__Problem to work on__
In the records below, locate the line containing "símbolo na lista"; output that line and every following line through the last, exactly.

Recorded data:

──────────

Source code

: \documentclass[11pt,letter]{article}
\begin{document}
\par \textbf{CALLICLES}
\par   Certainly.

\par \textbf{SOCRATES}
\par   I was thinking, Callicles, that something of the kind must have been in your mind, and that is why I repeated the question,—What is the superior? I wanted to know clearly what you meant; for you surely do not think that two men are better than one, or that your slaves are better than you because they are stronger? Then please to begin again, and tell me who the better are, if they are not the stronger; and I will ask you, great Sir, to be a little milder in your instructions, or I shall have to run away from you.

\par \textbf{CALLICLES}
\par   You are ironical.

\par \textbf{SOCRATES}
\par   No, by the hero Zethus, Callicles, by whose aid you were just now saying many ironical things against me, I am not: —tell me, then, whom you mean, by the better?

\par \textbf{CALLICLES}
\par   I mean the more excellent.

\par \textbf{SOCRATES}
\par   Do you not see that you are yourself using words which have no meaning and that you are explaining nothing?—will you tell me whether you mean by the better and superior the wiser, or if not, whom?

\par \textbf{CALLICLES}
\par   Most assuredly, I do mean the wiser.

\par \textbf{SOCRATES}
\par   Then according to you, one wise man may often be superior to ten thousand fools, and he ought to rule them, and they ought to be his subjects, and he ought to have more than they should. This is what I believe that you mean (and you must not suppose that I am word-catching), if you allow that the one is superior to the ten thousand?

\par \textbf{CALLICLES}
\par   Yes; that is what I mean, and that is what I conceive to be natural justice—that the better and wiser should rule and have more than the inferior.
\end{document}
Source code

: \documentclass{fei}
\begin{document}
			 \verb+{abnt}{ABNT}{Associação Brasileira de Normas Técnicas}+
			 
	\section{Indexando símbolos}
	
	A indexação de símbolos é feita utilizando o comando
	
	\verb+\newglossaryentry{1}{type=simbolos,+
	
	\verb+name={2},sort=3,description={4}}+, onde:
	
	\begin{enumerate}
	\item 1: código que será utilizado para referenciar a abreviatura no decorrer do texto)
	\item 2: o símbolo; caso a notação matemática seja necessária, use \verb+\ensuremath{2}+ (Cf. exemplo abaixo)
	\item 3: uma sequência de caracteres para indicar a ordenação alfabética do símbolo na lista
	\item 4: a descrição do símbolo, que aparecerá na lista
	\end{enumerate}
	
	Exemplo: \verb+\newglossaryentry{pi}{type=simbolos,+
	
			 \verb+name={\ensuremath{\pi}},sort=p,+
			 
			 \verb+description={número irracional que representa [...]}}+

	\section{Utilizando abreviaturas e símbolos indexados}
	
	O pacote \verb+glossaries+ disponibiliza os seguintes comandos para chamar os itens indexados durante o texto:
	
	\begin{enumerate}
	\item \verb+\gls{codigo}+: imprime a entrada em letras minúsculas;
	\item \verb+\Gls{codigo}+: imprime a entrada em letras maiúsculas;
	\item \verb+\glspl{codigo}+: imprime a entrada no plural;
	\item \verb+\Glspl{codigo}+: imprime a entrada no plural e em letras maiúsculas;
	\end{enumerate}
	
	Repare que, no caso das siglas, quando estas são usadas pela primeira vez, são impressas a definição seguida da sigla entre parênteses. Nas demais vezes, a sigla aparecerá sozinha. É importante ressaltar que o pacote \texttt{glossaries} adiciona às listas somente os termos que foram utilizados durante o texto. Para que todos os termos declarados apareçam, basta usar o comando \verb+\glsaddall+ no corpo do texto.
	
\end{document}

──────────

__Exercise result__
	\item 3: uma sequência de caracteres para indicar a ordenação alfabética do símbolo na lista
	\item 4: a descrição do símbolo, que aparecerá na lista
	\end{enumerate}
	
	Exemplo: \verb+\newglossaryentry{pi}{type=simbolos,+
	
			 \verb+name={\ensuremath{\pi}},sort=p,+
			 
			 \verb+description={número irracional que representa [...]}}+

	\section{Utilizando abreviaturas e símbolos indexados}
	
	O pacote \verb+glossaries+ disponibiliza os seguintes comandos para chamar os itens indexados durante o texto:
	
	\begin{enumerate}
	\item \verb+\gls{codigo}+: imprime a entrada em letras minúsculas;
	\item \verb+\Gls{codigo}+: imprime a entrada em letras maiúsculas;
	\item \verb+\glspl{codigo}+: imprime a entrada no plural;
	\item \verb+\Glspl{codigo}+: imprime a entrada no plural e em letras maiúsculas;
	\end{enumerate}
	
	Repare que, no caso das siglas, quando estas são usadas pela primeira vez, são impressas a definição seguida da sigla entre parênteses. Nas demais vezes, a sigla aparecerá sozinha. É importante ressaltar que o pacote \texttt{glossaries} adiciona às listas somente os termos que foram utilizados durante o texto. Para que todos os termos declarados apareçam, basta usar o comando \verb+\glsaddall+ no corpo do texto.
	
\end{document}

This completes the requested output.